The remaining nine chapters examine the various aspects of spirituality, or perhaps more accurately, attempt to understand various ‘spiritualities.’ These concerns include practice, ecology, pluralism, interfaith dialogue, embodiment, childhood, aging, death and dying, education, children’s spirituality, adult learning, health, eudaimonia, secularism, psychotherapy, gender, feminism, nature, materiality, natural sciences, the arts, cosmology, social science, ethics and globalization. Needless to say, such an extensive list covered here in King’s short text denotes the obvious vastness of the subject. However, King succeeds in providing a primer to spirituality, which should be approached as an introduction to the contemporary situation of the conversation on spirituality.

Despite offering a rich vastness of approaches, King manages to posit her own positions. She anthropologically locates the desire for spiritual transformation in the human psyche (30) and states that “the capacity for spirituality is present in every human being, but it needs to be activated and realized” (88), which are claims that some may find problematic. Going further, she stresses that, “human thinking must now change from an anthropocentric to a biocentric and ecocentric focus” (49). This may be perceived as threatening to or incompatible with those who understand spirituality as primarily an interior pursuit of self-hood.
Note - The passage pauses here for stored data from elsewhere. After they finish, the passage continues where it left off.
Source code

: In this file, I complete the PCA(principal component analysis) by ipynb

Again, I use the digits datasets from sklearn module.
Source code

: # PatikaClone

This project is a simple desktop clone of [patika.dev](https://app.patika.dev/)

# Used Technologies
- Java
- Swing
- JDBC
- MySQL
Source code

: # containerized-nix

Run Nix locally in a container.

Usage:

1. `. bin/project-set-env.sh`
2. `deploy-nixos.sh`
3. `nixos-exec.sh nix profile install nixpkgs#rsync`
King opposes this sentiment drawing on the Russian religious and political philosopher, Nikolai Berdyaev, who deems this “bourgeois spirituality” (180). Instead, Berdyaev claims, spirituality must not be separated and understood distinctly from social life.
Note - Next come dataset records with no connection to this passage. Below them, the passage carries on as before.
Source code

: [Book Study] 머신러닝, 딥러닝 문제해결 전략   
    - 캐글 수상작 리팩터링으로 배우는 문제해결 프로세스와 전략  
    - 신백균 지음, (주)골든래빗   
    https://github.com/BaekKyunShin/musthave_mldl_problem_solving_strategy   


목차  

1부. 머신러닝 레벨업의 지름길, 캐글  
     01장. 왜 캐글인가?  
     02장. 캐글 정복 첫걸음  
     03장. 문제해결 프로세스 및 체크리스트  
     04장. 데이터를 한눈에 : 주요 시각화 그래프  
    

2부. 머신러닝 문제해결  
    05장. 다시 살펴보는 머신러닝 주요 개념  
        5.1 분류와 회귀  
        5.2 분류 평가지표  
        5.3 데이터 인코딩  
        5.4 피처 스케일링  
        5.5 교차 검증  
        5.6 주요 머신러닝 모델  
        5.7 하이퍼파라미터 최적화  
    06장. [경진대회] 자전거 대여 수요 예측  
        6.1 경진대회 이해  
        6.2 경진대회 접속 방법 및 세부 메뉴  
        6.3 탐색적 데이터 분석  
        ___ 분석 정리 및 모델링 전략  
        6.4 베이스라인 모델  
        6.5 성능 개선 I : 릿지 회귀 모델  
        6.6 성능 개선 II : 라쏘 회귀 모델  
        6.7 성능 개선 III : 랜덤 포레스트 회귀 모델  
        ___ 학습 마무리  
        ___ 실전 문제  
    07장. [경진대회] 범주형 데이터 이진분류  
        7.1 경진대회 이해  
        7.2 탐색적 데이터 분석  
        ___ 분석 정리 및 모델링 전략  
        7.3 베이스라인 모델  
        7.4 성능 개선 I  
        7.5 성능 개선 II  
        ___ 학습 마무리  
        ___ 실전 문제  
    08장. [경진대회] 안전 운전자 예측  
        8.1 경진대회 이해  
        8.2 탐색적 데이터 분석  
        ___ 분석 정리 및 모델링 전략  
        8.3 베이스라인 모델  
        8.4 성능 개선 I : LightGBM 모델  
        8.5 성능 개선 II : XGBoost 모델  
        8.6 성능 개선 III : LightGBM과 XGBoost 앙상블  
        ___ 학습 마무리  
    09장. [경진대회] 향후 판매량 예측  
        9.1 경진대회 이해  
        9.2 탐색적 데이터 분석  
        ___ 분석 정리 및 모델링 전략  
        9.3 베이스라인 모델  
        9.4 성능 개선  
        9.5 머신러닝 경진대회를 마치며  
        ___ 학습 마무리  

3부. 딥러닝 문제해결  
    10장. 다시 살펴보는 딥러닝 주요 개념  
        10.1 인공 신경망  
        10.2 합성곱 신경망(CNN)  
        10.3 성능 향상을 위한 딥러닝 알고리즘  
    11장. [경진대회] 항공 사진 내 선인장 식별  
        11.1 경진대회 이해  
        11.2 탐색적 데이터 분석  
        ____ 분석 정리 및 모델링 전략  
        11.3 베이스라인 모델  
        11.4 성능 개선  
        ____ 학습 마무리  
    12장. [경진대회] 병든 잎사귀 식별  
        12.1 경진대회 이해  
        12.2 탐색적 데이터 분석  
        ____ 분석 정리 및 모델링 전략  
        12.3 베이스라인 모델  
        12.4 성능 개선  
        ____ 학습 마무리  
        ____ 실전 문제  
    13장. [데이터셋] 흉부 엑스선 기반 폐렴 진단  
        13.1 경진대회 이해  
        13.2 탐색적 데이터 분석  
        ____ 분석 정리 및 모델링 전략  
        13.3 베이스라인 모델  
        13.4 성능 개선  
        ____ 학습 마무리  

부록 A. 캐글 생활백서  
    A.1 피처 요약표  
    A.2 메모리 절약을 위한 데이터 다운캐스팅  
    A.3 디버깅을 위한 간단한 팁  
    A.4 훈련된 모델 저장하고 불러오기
As the title suggests, King asserts that “spirituality needs to be a ‘global spirituality’ - … that is both rooted in the earth and connected to the diversity of peoples, cultures, and faiths around the globe” (44). In her examination of children’s spirituality, King recognizes that the adult educator strives to “encourage the growth of children’s innate spiritual sense,” and motivate “their original trust in the ultimate goodness of the world and life” (110). Though largely uncontroversial in the wider context of spirituality, King might have recognized the fundamentalist (and perhaps some secularists) urge to deny the anthropologic and the corporal ‘goodness’ of the world.

King does an admirable job of recognizing the complexity of contemporary spirituality, for the task of exhaustively covering all modes of this dynamic subject would surely require several volumes. Some areas lacking attention in this text include the relationship between spirituality and space/place, a spirituality of suffering (though, in the final chapter, King hints at ‘spirituality as struggle’ in some mujerista theologies), and the problem of evil in a good world. In the final chapter, King recognizes that most often the interfaith encounter spurs the development of a global ethic (185). Any text pursuing a globalized spirituality might properly recognize the danger of reducing spirituality to a mere set global ethics (i.e the ‘lowest common denominator’ of all spiritualities), which may potentially ignore the very real and deep ideological and theological differences that lie beneath and motivate such ethical actions. King recognizes this in her definition of global spirituality as that which affirms the diversity (and thus differences) of people, culture and faiths.

Clearly influenced by Teilhard’s ‘zest for the divine milieu’ (to combine two Teihardian terms) and Thomas Berry, the self-described ‘geologian,’ Ursula King offers a great beginning to the global conversation about spirituality. This highly recommended text will remain valuable for both academic and non-academic alike. It might be used referentially and topically (chapter-to-chapter) or read cover-to-cover as a primer. For further study, King includes several key texts on the intersection of spirituality and: the search, philosophy, practice, globalization, interfaith dialogue, life and death, education, health, psychotherapy, gender, nature and science, art, and ethics.